## TASK GOAL
Print out the full material below, exact in every line, with no images included.

-*-

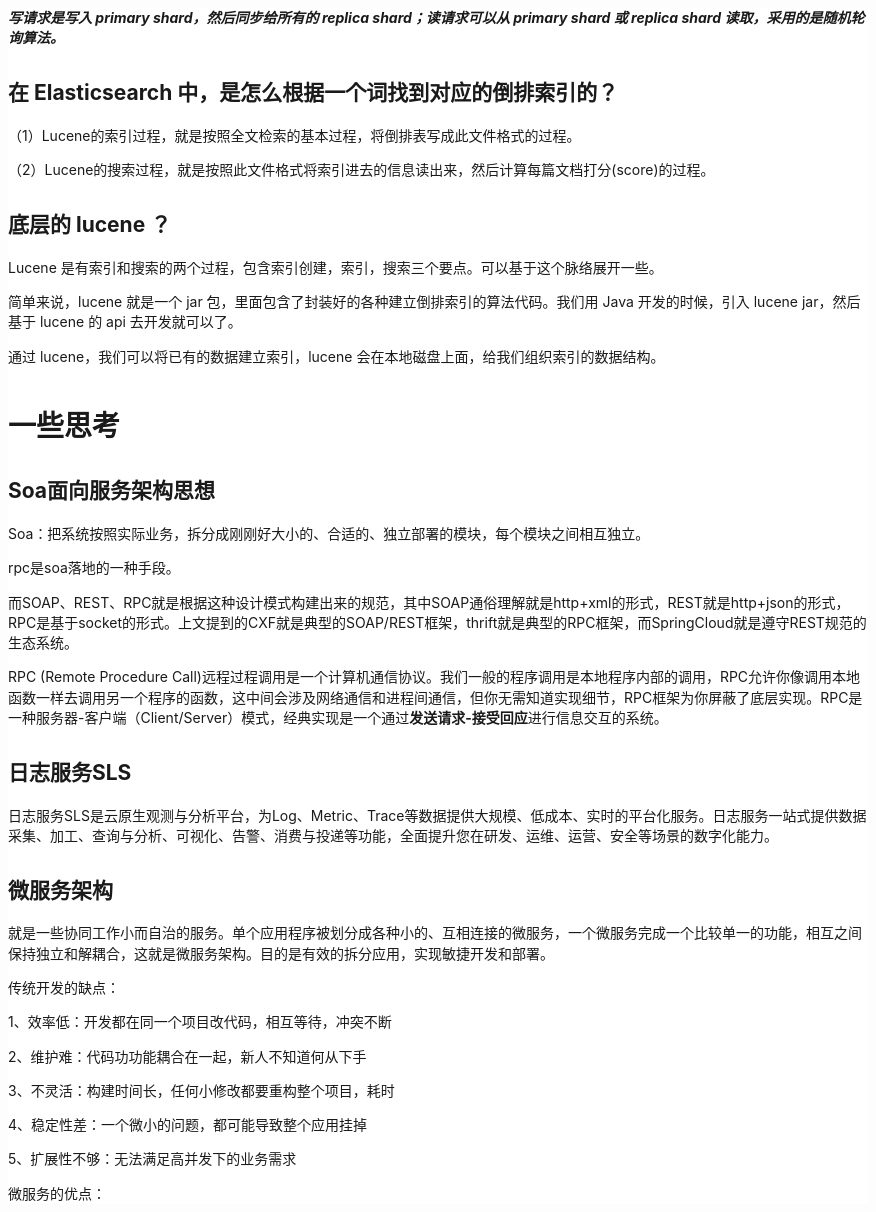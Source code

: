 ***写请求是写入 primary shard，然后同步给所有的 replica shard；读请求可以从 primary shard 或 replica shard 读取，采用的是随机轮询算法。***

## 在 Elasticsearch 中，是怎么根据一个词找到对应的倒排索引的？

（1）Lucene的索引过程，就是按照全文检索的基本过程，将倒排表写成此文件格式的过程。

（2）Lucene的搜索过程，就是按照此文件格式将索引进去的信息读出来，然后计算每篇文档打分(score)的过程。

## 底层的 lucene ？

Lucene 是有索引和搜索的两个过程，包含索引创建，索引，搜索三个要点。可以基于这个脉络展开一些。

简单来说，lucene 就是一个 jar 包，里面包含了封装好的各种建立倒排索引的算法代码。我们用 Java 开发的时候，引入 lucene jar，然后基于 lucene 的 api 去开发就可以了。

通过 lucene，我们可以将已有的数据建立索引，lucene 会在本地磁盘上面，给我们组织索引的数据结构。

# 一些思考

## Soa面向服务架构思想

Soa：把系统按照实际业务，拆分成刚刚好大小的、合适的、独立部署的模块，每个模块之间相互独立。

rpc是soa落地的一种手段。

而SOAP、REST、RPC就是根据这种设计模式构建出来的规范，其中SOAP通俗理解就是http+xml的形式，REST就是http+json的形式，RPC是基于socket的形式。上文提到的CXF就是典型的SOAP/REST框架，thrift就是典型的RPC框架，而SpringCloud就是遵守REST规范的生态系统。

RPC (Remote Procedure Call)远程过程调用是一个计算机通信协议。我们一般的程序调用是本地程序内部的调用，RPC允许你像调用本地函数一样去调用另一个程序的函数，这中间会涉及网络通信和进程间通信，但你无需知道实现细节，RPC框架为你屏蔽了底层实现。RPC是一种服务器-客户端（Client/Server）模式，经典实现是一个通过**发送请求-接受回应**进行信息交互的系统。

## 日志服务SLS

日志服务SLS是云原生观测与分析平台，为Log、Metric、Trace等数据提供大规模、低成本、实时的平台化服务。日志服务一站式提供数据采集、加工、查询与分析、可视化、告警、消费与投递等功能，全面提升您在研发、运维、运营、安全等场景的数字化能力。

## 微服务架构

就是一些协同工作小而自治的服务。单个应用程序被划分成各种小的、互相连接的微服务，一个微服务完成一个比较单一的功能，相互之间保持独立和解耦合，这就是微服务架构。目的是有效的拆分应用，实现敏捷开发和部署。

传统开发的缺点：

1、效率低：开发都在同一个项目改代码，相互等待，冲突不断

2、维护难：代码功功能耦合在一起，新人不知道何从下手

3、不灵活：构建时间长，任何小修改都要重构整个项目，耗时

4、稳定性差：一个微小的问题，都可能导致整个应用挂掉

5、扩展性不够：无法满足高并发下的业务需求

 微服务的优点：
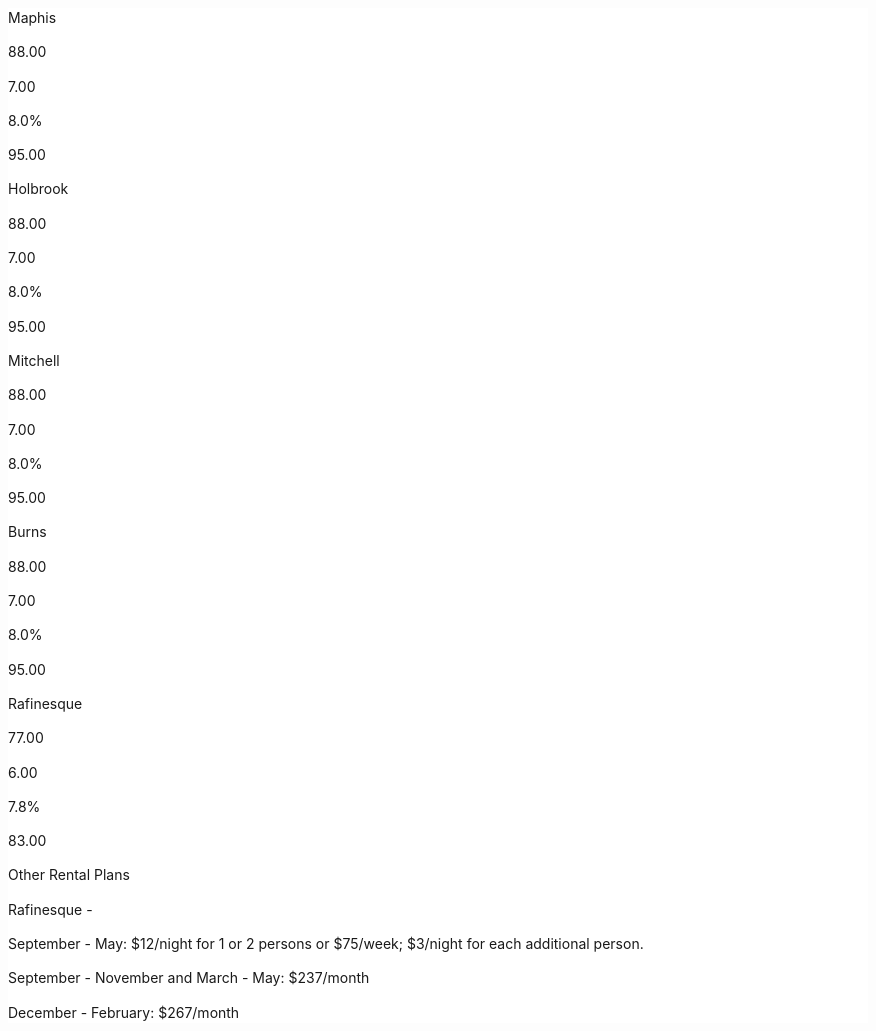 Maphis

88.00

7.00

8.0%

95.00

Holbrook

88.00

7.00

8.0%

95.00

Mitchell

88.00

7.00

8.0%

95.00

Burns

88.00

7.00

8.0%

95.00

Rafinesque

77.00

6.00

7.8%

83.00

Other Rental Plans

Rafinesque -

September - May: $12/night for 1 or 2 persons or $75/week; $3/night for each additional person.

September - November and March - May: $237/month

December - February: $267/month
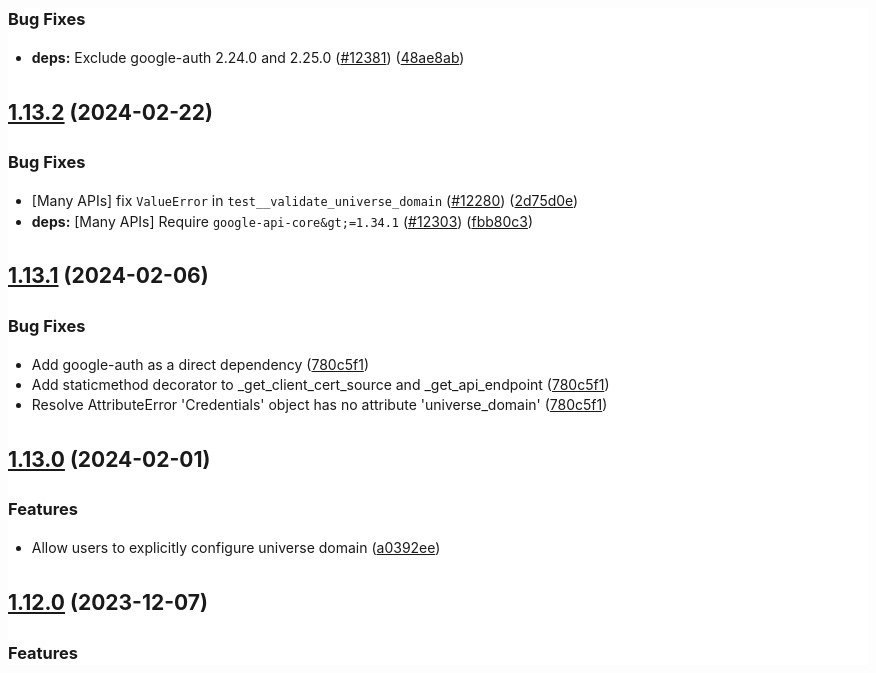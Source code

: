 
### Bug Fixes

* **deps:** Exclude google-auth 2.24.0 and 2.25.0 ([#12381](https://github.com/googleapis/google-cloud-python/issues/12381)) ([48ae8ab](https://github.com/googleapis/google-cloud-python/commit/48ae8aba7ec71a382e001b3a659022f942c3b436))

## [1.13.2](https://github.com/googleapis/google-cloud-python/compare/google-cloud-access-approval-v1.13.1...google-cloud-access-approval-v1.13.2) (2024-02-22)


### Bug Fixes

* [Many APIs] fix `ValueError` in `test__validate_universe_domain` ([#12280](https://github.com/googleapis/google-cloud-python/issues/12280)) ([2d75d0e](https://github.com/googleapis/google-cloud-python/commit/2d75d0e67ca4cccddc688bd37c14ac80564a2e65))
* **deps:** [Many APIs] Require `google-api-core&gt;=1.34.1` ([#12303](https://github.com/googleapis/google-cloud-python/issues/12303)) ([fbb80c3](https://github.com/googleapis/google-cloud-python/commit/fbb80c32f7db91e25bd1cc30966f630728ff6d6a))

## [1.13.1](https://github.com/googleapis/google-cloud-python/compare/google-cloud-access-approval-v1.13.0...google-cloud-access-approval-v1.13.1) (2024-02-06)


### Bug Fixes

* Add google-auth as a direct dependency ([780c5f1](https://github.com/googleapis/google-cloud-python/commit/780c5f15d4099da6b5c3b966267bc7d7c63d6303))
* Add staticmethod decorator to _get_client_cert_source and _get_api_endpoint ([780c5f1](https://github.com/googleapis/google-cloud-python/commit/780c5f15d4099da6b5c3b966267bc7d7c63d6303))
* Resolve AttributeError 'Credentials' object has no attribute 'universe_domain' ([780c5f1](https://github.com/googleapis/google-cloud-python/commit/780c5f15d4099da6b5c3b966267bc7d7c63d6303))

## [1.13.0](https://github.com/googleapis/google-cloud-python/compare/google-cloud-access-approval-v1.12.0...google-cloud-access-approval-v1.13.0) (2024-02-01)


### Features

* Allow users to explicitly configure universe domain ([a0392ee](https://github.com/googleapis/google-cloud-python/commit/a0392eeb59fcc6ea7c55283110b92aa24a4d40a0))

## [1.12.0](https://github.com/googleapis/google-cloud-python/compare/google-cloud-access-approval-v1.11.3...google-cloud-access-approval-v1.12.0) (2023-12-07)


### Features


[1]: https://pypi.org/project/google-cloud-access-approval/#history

-*-

## SOLUTION TO THIS TASK
Source code

: ***写请求是写入 primary shard，然后同步给所有的 replica shard；读请求可以从 primary shard 或 replica shard 读取，采用的是随机轮询算法。***

## 在 Elasticsearch 中，是怎么根据一个词找到对应的倒排索引的？

（1）Lucene的索引过程，就是按照全文检索的基本过程，将倒排表写成此文件格式的过程。

（2）Lucene的搜索过程，就是按照此文件格式将索引进去的信息读出来，然后计算每篇文档打分(score)的过程。

## 底层的 lucene ？

Lucene 是有索引和搜索的两个过程，包含索引创建，索引，搜索三个要点。可以基于这个脉络展开一些。

简单来说，lucene 就是一个 jar 包，里面包含了封装好的各种建立倒排索引的算法代码。我们用 Java 开发的时候，引入 lucene jar，然后基于 lucene 的 api 去开发就可以了。

通过 lucene，我们可以将已有的数据建立索引，lucene 会在本地磁盘上面，给我们组织索引的数据结构。

# 一些思考

## Soa面向服务架构思想

Soa：把系统按照实际业务，拆分成刚刚好大小的、合适的、独立部署的模块，每个模块之间相互独立。

rpc是soa落地的一种手段。

而SOAP、REST、RPC就是根据这种设计模式构建出来的规范，其中SOAP通俗理解就是http+xml的形式，REST就是http+json的形式，RPC是基于socket的形式。上文提到的CXF就是典型的SOAP/REST框架，thrift就是典型的RPC框架，而SpringCloud就是遵守REST规范的生态系统。

RPC (Remote Procedure Call)远程过程调用是一个计算机通信协议。我们一般的程序调用是本地程序内部的调用，RPC允许你像调用本地函数一样去调用另一个程序的函数，这中间会涉及网络通信和进程间通信，但你无需知道实现细节，RPC框架为你屏蔽了底层实现。RPC是一种服务器-客户端（Client/Server）模式，经典实现是一个通过**发送请求-接受回应**进行信息交互的系统。

## 日志服务SLS

日志服务SLS是云原生观测与分析平台，为Log、Metric、Trace等数据提供大规模、低成本、实时的平台化服务。日志服务一站式提供数据采集、加工、查询与分析、可视化、告警、消费与投递等功能，全面提升您在研发、运维、运营、安全等场景的数字化能力。

## 微服务架构

就是一些协同工作小而自治的服务。单个应用程序被划分成各种小的、互相连接的微服务，一个微服务完成一个比较单一的功能，相互之间保持独立和解耦合，这就是微服务架构。目的是有效的拆分应用，实现敏捷开发和部署。

传统开发的缺点：

1、效率低：开发都在同一个项目改代码，相互等待，冲突不断

2、维护难：代码功功能耦合在一起，新人不知道何从下手

3、不灵活：构建时间长，任何小修改都要重构整个项目，耗时

4、稳定性差：一个微小的问题，都可能导致整个应用挂掉

5、扩展性不够：无法满足高并发下的业务需求

 微服务的优点：
 Maphis

88.00

7.00

8.0%

95.00

Holbrook

88.00

7.00

8.0%

95.00

Mitchell

88.00

7.00

8.0%

95.00

Burns

88.00

7.00

8.0%

95.00

Rafinesque

77.00

6.00

7.8%

83.00

Other Rental Plans

Rafinesque -

September - May: $12/night for 1 or 2 persons or $75/week; $3/night for each additional person.

September - November and March - May: $237/month

December - February: $267/month
Source code

: 
### Bug Fixes

* **deps:** Exclude google-auth 2.24.0 and 2.25.0 ([#12381](https://github.com/googleapis/google-cloud-python/issues/12381)) ([48ae8ab](https://github.com/googleapis/google-cloud-python/commit/48ae8aba7ec71a382e001b3a659022f942c3b436))

## [1.13.2](https://github.com/googleapis/google-cloud-python/compare/google-cloud-access-approval-v1.13.1...google-cloud-access-approval-v1.13.2) (2024-02-22)


### Bug Fixes

* [Many APIs] fix `ValueError` in `test__validate_universe_domain` ([#12280](https://github.com/googleapis/google-cloud-python/issues/12280)) ([2d75d0e](https://github.com/googleapis/google-cloud-python/commit/2d75d0e67ca4cccddc688bd37c14ac80564a2e65))
* **deps:** [Many APIs] Require `google-api-core&gt;=1.34.1` ([#12303](https://github.com/googleapis/google-cloud-python/issues/12303)) ([fbb80c3](https://github.com/googleapis/google-cloud-python/commit/fbb80c32f7db91e25bd1cc30966f630728ff6d6a))

## [1.13.1](https://github.com/googleapis/google-cloud-python/compare/google-cloud-access-approval-v1.13.0...google-cloud-access-approval-v1.13.1) (2024-02-06)


### Bug Fixes

* Add google-auth as a direct dependency ([780c5f1](https://github.com/googleapis/google-cloud-python/commit/780c5f15d4099da6b5c3b966267bc7d7c63d6303))
* Add staticmethod decorator to _get_client_cert_source and _get_api_endpoint ([780c5f1](https://github.com/googleapis/google-cloud-python/commit/780c5f15d4099da6b5c3b966267bc7d7c63d6303))
* Resolve AttributeError 'Credentials' object has no attribute 'universe_domain' ([780c5f1](https://github.com/googleapis/google-cloud-python/commit/780c5f15d4099da6b5c3b966267bc7d7c63d6303))

## [1.13.0](https://github.com/googleapis/google-cloud-python/compare/google-cloud-access-approval-v1.12.0...google-cloud-access-approval-v1.13.0) (2024-02-01)


### Features

* Allow users to explicitly configure universe domain ([a0392ee](https://github.com/googleapis/google-cloud-python/commit/a0392eeb59fcc6ea7c55283110b92aa24a4d40a0))

## [1.12.0](https://github.com/googleapis/google-cloud-python/compare/google-cloud-access-approval-v1.11.3...google-cloud-access-approval-v1.12.0) (2023-12-07)


### Features


[1]: https://pypi.org/project/google-cloud-access-approval/#history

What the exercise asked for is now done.